5 réflexions sur « Rhubarbe et séné (sur un défunt ministère) »

  1. Et que faudrait-il faire ?
    Chercher un protecteur puissant, prendre un patron,
    Et comme un lierre obscur qui circonvient un tronc
    Et s’en fait un tuteur en lui léchant l’écorce,
    Grimper par ruse au lieu de s’élever par force ?
    Non, merci ! Dédier, comme tous ils le font,
    Des vers aux financiers ? se changer en bouffon
    Dans l’espoir vil de voir, aux lèvres d’un ministre,
    Naître un sourire, enfin, qui ne soit pas sinistre ?
    Non, merci ! Déjeuner, chaque jour, d’un crapaud ?
    Avoir un ventre usé par la marche ? une peau
    Qui plus vite, à l’endroit des genoux, devient sale ?
    Exécuter des tours de souplesse dorsale ?…
    Non, merci ! D’une main flatter la chèvre au cou
    Cependant que, de l’autre, on arrose le chou,
    Et donneur de séné par désir de rhubarbe,
    Avoir son encensoir, toujours, dans quelque barbe ?
    Non, merci ! Se pousser de giron en giron,
    Devenir un petit grand homme dans un rond,
    Et naviguer, avec des madrigaux pour rames,
    Et dans ses voiles des soupirs de vieilles dames ?
    Non, merci ! Chez le bon éditeur de Sercy
    Faire éditer ses vers en payant ? Non, merci !
    S’aller faire nommer pape par les conciles
    Que dans des cabarets tiennent des imbéciles ?
    Non, merci ! Travailler à se construire un nom
    Sur un sonnet, au lieu d’en faire d’autres ? Non,
    Merci ! Ne découvrir du talent qu’aux mazettes ?
    Être terrorisé par de vagues gazettes,
    Et se dire sans cesse : « Oh ! pourvu que je sois
    Dans les petits papiers du Mercure François » ?…
    Non, merci ! Calculer, avoir peur, être blême,
    Préférer faire une visite qu’un poème,
    Rédiger des placets, se faire présenter ?
    Non, merci ! non, merci ! non, merci ! Mais… chanter,
    Rêver, rire, passer, être seul, être libre,
    Avoir l’œil qui regarde bien, la voix qui vibre,
    Mettre, quand il vous plaît, son feutre de travers,
    Pour un oui, pour un non, se battre, – ou faire un vers !
    Travailler sans souci de gloire ou de fortune,
    À tel voyage, auquel on pense, dans la lune !
    N’écrire jamais rien qui de soi ne sortît,
    Et modeste d’ailleurs, se dire : mon petit,
    Sois satisfait des fleurs, des fruits, même des feuilles,
    Si c’est dans ton jardin à toi que tu les cueilles !
    Puis, s’il advient d’un peu triompher, par hasard,
    Ne pas être obligé d’en rien rendre à César,
    Vis-à-vis de soi-même en garder le mérite,
    Bref, dédaignant d’être le lierre parasite,
    Lors même qu’on n’est pas le chêne ou le tilleul,
    Ne pas monter bien haut, peut-être, mais tout seul !
    tttttt, Fabrice . comme si tout le monde voulait jouer cyranno………..
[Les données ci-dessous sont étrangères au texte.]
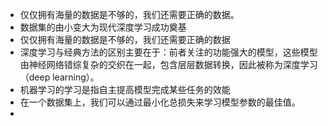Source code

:  - 仅仅拥有海量的数据是不够的，我们还需要正确的数据。
 - 数据集的由小变大为现代深度学习成功奠基
 - 仅仅拥有海量的数据是不够的，我们还需要正确的数据
 - 深度学习与经典方法的区别主要在于：前者关注的功能强大的模型，这些模型由神经网络错综复杂的交织在一起，包含层层数据转换，因此被称为深度学习（deep learning）。
 - 机器学习的学习是指自主提高模型完成某些任务的效能
 - 在一个数据集上，我们可以通过最小化总损失来学习模型参数的最佳值。
 - 
<!--stackedit_data:
eyJoaXN0b3J5IjpbLTEzNTMxNTMzMjEsLTM2NjA2Mjg4Ml19
-->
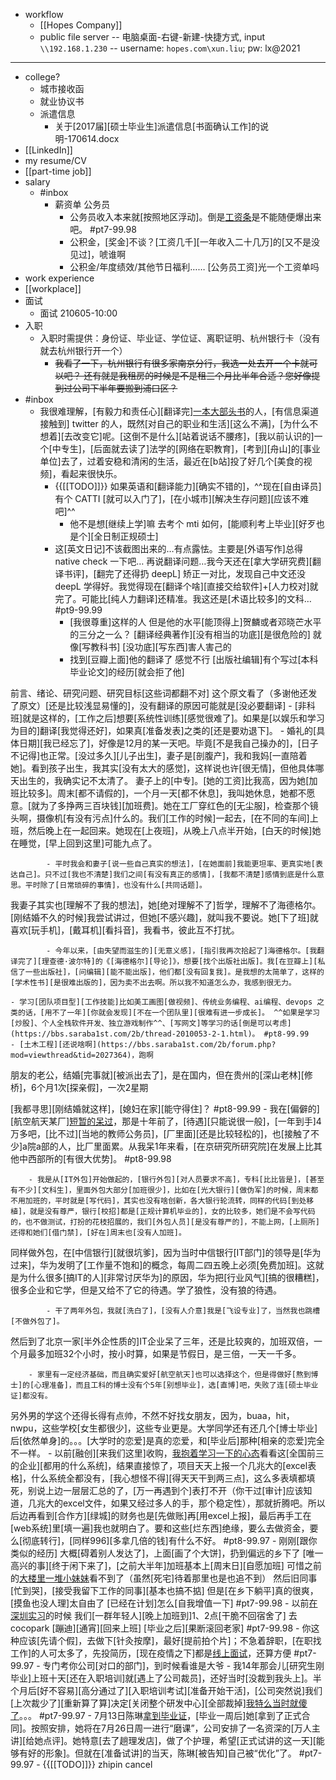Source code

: - workflow
    - [[Hopes Company]]
    - public file server -- 电脑桌面-右键-新建-快捷方式, input `\\192.168.1.230` -- username: `hopes.com\xun.liu`; pw: lx@2021
- ---
- college?
    - 城市接收函
    - 就业协议书
    - 派遣信息
        - 关于[2017届][硕士毕业生]派遣信息[书面确认工作]的说明-170614.docx
- [[LinkedIn]]
- my resume/CV
- [[part-time job]]
- salary
    - #inbox
        - 薪资单 公务员
            - 公务员收入本来就[按照地区浮动]。倒是[工资条](https://bbs.saraba1st.com/2b/thread-2020766-1-1.html)是不能随便爆出来吧。 #pt7-99.98
            - 公积金，[奖金]不谈？[工资几千][一年收入二十几万]的[又不是没见过]，唬谁啊
            - 公积金/年度绩效/其他节日福利…… [公务员工资]光一个工资单吗
- work experience
- [[workplace]]
- 面试
    - 面试 210605-10:00
- 入职
    - 入职时需提供：身份证、毕业证、学位证、离职证明、杭州银行卡（没有就去杭州银行开一个）
        - ~~我看了一下，杭州银行有很多家南京分行，我选一处去开一个卡就可以吧？
还有就是我租房的时候是不是租三个月比半年合适？您好像提到过公司下半年要搬到浦口区？~~
- #inbox
    - 我很难理解，[有毅力和责任心][翻译完][一本大部头书](https://bbs.saraba1st.com/2b/thread-2038387-1-1.html)的人，[有信息渠道接触到] twitter 的人，既然[对自己的职业和生活][这么不满]，[为什么不想着][去改变它]呢。[这倒不是什么][站着说话不腰疼]，[我以前认识的]一个[中专生]，[后面就去读了]法学的[网络在职教育]，[考到][舟山]的[事业单位]去了，过着安稳和清闲的生活，最近在[b站]投了好几个[美食的视频]，看起来很快乐。
        - {{[[TODO]]}} 如果英语和[翻译能力][确实不错的]，^^现在[自由译员]有个 CATTI [就可以入门了]，[在小城市][解决生存问题][应该不难吧]^^
            - 他不是想[继续上学]嘛 去考个 mti 如何，[能顺利考上毕业][好歹也是个][全日制正规硕士]
        - 这[英文日记]不该截图出来的…有点露怯。主要是[外语写作]总得 native check 一下吧… 
再说翻译问题…我今天还在[拿大学研究费][翻译书评]，[翻完了还得扔 deepL] 矫正一对比，发现自己中文还没 deepL 学得好。我觉得现在[翻译个啥][直接交给软件]+[人力校对]就完了。可能比[纯人力翻译]还精准。我这还是[术语比较多]的文科… #pt9-99.99
            - [我很尊重]这样的人
但是他的水平[能顶得上]贺麟或者邓晓芒水平的三分之一么？
[翻译经典著作][没有相当的功底][是很危险的]
就像[写教科书]
[没功底][写东西]害人害己的
            - 找到[豆瓣上面]他的翻译了
感觉不行
[出版社编辑]有个写过[本科毕业论文]的经历[就会拒了他]

前言、绪论、研究问题、研究目标[这些词都翻不对]
这个原文看了（多谢他还发了原文）[还是比较浅显易懂的]，没有翻译的原因可能就是[没必要翻译]
            - [非科班]就是这样的，[工作之后]想要[系统性训练][感觉很难了]。如果是[以娱乐和学习为目的]翻译[我觉得还好]，如果真[准备发表]之类的[还是要劝退下]。
        - 婚礼的[具体日期][我已经忘了]，好像是12月的某一天吧。毕竟[不是我自己操办的]，[日子不记得]也正常。[没过多久][儿子出生]，妻子是[剖腹产]，我和我妈[一直陪着她]。看到孩子出生，我其实[没有太大的感觉]，这样说也许[很无情]，但他具体哪天出生的，我确实记不太清了。
妻子上的[中专]。[她的工资]比我高，因为她[加班比较多]。周末[都不请假的]，一个月一天[都不休息]，我叫她休息，她都不愿意。[就为了多挣两三百块钱][加班费]。她在工厂穿红色的[无尘服]，检查那个镜头啊，摄像机[有没有污点]什么的。我们[工作的时候]一起去，[在不同的车间]上班，然后晚上在一起回来。她现在[上夜班]，从晚上八点半开始，[白天的时候]她在睡觉，[早上回到这里]可能九点了。

            - 平时我会和妻子[说一些自己真实的想法]，[在她面前]我能更坦率、更真实地[表达自己]。只不过[我也不清楚]我们之间[有没有真正的感情]，[我都不清楚]感情到底是什么意思。平时除了[日常琐碎的事情]，也没有什么[共同话题]。
我妻子其实也[理解不了我的想法]，她[绝对理解不了]哲学，理解不了海德格尔。[刚结婚不久的时候]我尝试讲过，但她[不感兴趣]，就叫我不要说。她[下了班]就喜欢[玩手机]，[戴耳机][看抖音]，我看书，彼此互不打扰。

            - 今年以来，[由失望而滋生的][无意义感]，[指引我再次拾起了]海德格尔。[我翻译完了][理查德·波尔特]的《[海德格尔][导论]》，想要[找个出版社出版]。我[在豆瓣上][私信了一些出版社]，[问编辑][能不能出版]，他们都[没有回复我]。是我想的太简单了，这样的[学术性书][是很难出版的]，因为卖不出去啊。所以我不知道怎么办，我感到很无力。

    - 学习[团队项目型][工作技能]比如美工画图[做视频]、传统业务编程、ai编程、devops 之类的话，[用不了一年][你就会发现][不在一个团队里][很难有进一步成长]。 ^^如果是学习[炒股]、个人全栈软件开发、独立游戏制作^^、[写网文]等学习的话[倒是可以考虑](https://bbs.saraba1st.com/2b/thread-2010053-2-1.html)。 #pt8-99.99
    - [土木工程][还说啥啊](https://bbs.saraba1st.com/2b/forum.php?mod=viewthread&tid=2027364)，跑啊

朋友的老公，结婚[完事就][被派出去了]，是在国内，但在贵州的[深山老林][修桥]，6个月1次[探亲假]，一次2星期

[我都寻思][刚结婚就这样]，[媳妇在家][能守得住]？ #pt8-99.99
    - 我在[偏僻的][航空航天某厂][短暂的呆过](https://www.zhihu.com/question/480043650/answer/2065987406)，那是十年前了，[待遇][只能说很一般]，[一年到手]4万多吧，[比不过][当地的教师公务员]，[厂里面][还是比较轻松的]，也[接触了不少]a院a部的人，比厂里面累。从我呆1年来看，[在京研究所研究院]在发展上比其他中西部所的[有很大优势]。 #pt8-99.98


        - 我是从[IT外包]开始做起的，[银行外包][对人员要求不高]，专科[比比皆是]，[甚至有不少][文科生]，里面外包大部分[加班很少]，比如在[光大银行][做伪军]的时候，周末都不用加班的，平时就是[写代码]，其实也没有啥创新，各大银行轮流转，同样的代码[到处移植]，就是没有尊严，银行[校招]都是[正规计算机毕业的]，女的比较多，她们是不会写代码的，也不做测试，打扮的花枝招展的，我们[外包人员][是没有尊严的]，不能上网，[上厕所]还得和她们[借门禁]，[好在]周末也[没有人加班]。

同样做外包，在[中信银行][就很坑爹]，因为当时中信银行[IT部门]的领导是[华为过来]，华为发明了[工作量不饱和]的概念，每周二四五晚上必须[免费加班]。这就是为什么很多[搞IT的人][非常讨厌华为]的原因，华为把[行业风气][搞的很糟糕]，很多企业和它学，但是又给不了它的待遇。学了狼性，没有狼的待遇。


            - 干了两年外包，我就[洗白了]，[没有人介意]我是[飞设专业]了，当然我也跳槽[不做外包了]。

然后到了北京一家[半外企性质的]IT企业呆了三年，还是比较爽的，加班双倍，一个月最多加班32个小时，按小时算，如果是节假日，是三倍，一天一千多。


        - 家里有一定经济基础，而且确实爱好[航空航天]也可以选择这个，但是得做好[熬到博士]的[心理准备]，而且工科的博士没有个5年[别想毕业]，选[直博]吧，失败了连[硕士毕业证]都没有。

另外男的学这个还得长得有点帅，不然不好找女朋友，因为，buaa，hit，nwpu，这些学校[女生都很少]，这些专业更是。大学同学还有还几个[博士毕业]后[依然单身]的。。。[大学时的恋爱]是真的恋爱，和[毕业后]那种[相亲的恋爱]完全不一样。
    - 以前[融创][来我们这里]收购，[我抱着学习一下的心态](https://bbs.saraba1st.com/2b/forum.php?mod=viewthread&tid=2012845&extra=page%3D4%26filter%3Dtypeid%26typeid%3D142&page=2)看看这[全国前三的企业][都用的什么系统]，结果直接惊了，项目天天上报一个几兆大的[excel表格]，什么系统全都没有，[我心想怪不得][得天天干到两三点]，这么多表填都填死，别说上边一层层汇总的了，[万一再遇到个]表打不开（你干过[审计]应该知道，几兆大的excel文件，如果又经过多人的手，那个稳定性），那就折腾吧。所以后边再看到[合作方][绿城]的财务也是[先做账]再[用excel上报]，最后再手工在[web系统]里[填一遍]我也就明白了。要和这些[烂东西]绝缘，要么去做资金，要么[彻底转行]，[同样996][多拿几倍的钱]有什么不好。 #pt8-99.97
    - 刚刚[跟你类似的经历]
大概[碍着别人发达了]，上面[画了个大饼]，扔到偏远的乡下了
[唯一高兴的事][终于闲下来了]，[之前大半年]加班基本上[周末日][自愿加班]
可惜之前的[大楼里一堆小妹妹](https://bbs.saraba1st.com/2b/thread-2023128-2-1.html)看不到了（虽然[死宅]待着那里也是也追不到）
然后旧同事[忙到哭]，[接受我留下工作的同事][基本也搞不掂]
但是[在乡下躺平]真的很爽，[摸鱼也没人理]太自由了
[已经在计划]怎么[自我增值一下] #pt7-99.98
    - 以前[在深圳实习](https://bbs.saraba1st.com/2b/thread-2034234-5-1.html)的时候 我们[一群年轻人][晚上加班到]1、2点[干脆不回宿舍了]  去 cocopark [蹦迪][通宵][回来上班]
[毕业之后][果断滚回老家] #pt7-99.98
    - 你这种应该[先请个假]，去做下[针灸按摩]，最好[提前拍个片]；不急着辞职，[在职找工作]的人可太多了，先投简历，[现在疫情之下]都是[线上面试](https://bbs.saraba1st.com/2b/forum.php?mod=viewthread&tid=2021397)，还算方便 #pt7-99.97
        - 专门考你公司[对口的部门]，到时候看谁是大爷
    - 我14年那会儿[研究生刚毕业]上班十天[还在入职培训]就[遇上了公司裁员]，还好当时[没裁到我头上]。半个月后[好不容易][高分通过了][入职培训考试][准备开始干活]，[公司突然说]我们[上次裁少了][重新算了算]决定[关闭整个研发中心][全部裁掉][我特么当时就傻了](https://bbs.saraba1st.com/2b/forum.php?mod=viewthread&tid=2021652)。。。 #pt7-99.97
    - 7月13日陈琳[拿到毕业证](https://bbs.saraba1st.com/2b/thread-2020176-1-1.html)，[毕业一周后]她[拿到了正式合同]。按照安排，她将在7月26日周一进行“磨课”，公司安排了一名资深的[万人主讲][给她点评]。她特意[去了趟理发店]，做了个护理，希望[正式试讲的这一天][能够有好的形象]。但就在[准备试讲]的当天，陈琳[被告知]自己被“优化”了。 #pt7-99.97
    - {{[[TODO]]}} zhipin cancel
  2. Ah là là ! Mais quel bonheur de connaître ce blog, d’une telle qualité…
    Merci Bénédicte. J’ai beau aimé et connaître (visiblement pas tant que ça) Cyrano, je n’avais pas saisi la référence. Et quelle référence !
    Un peu pressé par le temps pour l’instant, donc je m’en tiens là pour l’heure, mais fallait que ça sorte. Et il n’y avait vraiment aucune raison de se retenir…

  3. magnifique. Si ce n’est que je n’ai pas l’impression qu’il faille en changer une lettre aujourd’hui, on pourrait au contraire rajouter des lignes et des lignes sur les bassesses humaines, celle des puissants surtout. je fais partie de celles qui ne savaient pas pour le ministère de l’écologie. Je sais que, dans le même genre, beaucoup de DRAC vont disparaître entre autre rationalisations. On ne se plaindra pas de la disparition de structures inéfficaces, mais on voudrait sentir quelque chose venir qui donne de l’espoir. On a du boulot.